Exercise brief →
Go through each line of the records below and count those with the word "newcommand"; give only the total.

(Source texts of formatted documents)

▬▬▬▬▬▬▬▬▬▬

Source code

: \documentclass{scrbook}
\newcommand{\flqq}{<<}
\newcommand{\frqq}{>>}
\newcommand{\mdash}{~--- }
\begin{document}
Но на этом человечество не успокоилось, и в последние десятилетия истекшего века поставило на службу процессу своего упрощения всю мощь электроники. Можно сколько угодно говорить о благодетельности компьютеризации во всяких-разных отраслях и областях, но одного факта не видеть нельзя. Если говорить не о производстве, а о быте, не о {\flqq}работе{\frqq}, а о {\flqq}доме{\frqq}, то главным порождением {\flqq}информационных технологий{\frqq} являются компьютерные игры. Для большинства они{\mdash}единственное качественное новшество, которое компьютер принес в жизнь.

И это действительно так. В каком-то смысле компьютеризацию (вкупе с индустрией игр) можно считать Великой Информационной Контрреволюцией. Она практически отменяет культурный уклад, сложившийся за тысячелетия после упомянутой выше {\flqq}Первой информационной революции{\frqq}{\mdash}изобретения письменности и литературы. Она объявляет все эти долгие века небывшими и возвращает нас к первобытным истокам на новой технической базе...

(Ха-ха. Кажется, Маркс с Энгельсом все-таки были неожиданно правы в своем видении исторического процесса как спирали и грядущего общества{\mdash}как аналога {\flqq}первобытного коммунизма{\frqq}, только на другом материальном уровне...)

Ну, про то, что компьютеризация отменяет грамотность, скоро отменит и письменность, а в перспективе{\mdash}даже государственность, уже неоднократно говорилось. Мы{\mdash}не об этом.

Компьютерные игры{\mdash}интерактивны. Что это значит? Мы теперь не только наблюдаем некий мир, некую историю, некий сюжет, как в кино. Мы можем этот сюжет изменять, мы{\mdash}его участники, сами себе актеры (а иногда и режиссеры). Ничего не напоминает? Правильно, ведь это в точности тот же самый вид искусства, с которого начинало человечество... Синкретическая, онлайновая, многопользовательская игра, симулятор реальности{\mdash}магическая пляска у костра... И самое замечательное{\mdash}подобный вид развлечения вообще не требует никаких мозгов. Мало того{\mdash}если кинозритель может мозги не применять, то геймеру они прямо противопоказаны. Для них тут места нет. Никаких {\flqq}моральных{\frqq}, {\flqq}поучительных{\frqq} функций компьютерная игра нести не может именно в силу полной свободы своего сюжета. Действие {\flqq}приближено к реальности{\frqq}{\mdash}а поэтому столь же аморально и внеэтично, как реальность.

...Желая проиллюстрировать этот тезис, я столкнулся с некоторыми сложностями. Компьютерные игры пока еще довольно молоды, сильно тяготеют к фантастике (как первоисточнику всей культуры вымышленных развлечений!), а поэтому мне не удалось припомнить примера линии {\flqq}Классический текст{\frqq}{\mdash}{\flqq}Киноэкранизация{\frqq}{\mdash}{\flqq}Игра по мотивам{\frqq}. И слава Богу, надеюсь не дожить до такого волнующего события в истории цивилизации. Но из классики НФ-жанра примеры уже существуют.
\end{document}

▬▬▬▬▬▬▬▬▬▬

Response below →
3